What do you think would be the result?


----------



## Braveface (Feb 20, 2014)

It would have to be scaled up to be able to stand, no? I think they would go waaay too fast to stay upright the whole way down a modern bobsleigh track though. Maybe a similar thing could be done - I'm thinking of skateboarders at a closed water park going down and up the sides of big waterslides, I saw that somewhere. Or maybe it was BMXers. 

I like these events too though. Especially Skeleton! How terrifying does that look?!!


----------



## buyjupiter (Feb 20, 2014)

If they didn't crash immediately? They'd crash somewhere on the way down...

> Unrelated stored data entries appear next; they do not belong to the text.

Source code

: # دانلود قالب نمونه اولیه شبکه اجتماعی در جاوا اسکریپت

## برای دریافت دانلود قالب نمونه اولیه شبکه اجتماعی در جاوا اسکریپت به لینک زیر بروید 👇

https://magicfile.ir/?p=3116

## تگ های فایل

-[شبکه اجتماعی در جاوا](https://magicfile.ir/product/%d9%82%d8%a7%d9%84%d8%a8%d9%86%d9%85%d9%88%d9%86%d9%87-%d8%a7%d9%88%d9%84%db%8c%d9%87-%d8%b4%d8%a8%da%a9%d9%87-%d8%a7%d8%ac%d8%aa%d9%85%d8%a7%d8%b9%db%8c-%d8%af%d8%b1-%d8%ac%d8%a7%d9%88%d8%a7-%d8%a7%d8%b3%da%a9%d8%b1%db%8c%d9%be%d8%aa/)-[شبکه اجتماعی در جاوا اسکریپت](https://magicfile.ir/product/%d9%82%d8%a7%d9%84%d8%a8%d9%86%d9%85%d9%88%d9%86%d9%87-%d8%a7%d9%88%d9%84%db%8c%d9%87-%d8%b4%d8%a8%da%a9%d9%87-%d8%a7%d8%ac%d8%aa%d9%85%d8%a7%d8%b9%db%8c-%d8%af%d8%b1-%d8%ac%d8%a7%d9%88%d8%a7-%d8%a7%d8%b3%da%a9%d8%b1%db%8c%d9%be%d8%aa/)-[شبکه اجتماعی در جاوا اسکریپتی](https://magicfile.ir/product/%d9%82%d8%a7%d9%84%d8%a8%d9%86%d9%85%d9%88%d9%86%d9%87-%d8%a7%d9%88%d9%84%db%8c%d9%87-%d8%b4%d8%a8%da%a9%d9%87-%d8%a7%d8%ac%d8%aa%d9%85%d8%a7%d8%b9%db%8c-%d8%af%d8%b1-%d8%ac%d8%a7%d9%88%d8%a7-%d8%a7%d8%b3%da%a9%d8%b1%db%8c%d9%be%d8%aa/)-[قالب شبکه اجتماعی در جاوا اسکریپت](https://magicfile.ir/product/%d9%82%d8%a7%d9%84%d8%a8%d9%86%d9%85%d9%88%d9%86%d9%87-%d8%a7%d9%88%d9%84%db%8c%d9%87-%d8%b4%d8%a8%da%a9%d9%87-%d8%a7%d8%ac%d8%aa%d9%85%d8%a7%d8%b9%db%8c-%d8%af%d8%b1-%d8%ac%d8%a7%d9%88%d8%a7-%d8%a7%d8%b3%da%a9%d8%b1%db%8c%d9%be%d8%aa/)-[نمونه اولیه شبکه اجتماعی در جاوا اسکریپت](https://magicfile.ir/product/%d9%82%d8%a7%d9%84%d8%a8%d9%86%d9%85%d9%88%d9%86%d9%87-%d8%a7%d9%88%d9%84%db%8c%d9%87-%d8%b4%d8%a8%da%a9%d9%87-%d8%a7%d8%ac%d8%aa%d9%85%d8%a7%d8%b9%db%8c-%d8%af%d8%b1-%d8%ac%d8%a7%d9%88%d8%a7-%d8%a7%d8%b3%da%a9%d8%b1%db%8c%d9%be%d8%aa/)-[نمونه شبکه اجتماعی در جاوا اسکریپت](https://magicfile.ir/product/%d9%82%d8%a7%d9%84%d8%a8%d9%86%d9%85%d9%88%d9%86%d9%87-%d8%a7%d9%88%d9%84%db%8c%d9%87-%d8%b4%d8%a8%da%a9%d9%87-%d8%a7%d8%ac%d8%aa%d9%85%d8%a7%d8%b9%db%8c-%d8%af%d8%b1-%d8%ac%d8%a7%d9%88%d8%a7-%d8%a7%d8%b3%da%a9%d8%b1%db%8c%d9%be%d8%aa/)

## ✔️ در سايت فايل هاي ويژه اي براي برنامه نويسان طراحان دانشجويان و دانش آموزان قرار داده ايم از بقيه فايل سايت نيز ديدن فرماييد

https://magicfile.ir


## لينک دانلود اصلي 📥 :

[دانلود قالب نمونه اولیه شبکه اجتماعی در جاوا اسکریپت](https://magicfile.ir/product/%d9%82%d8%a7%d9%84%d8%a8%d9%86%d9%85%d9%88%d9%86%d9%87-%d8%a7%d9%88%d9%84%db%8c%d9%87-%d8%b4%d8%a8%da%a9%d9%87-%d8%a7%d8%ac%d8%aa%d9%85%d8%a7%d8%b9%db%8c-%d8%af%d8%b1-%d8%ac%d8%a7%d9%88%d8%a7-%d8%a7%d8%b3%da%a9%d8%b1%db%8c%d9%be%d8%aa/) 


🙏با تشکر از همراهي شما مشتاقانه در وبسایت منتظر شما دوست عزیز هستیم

Bobsled tracks are way too sharply curved for anyone to go down them upright, if a figure skater tried they'd probably break just about every bone in their body. However, if you flattened out the curves and dropped the height of the overall slope, it should be possible--if still painful because of falls. That would make it more like an extreme version of the speed skating events, not really the bobsled ones.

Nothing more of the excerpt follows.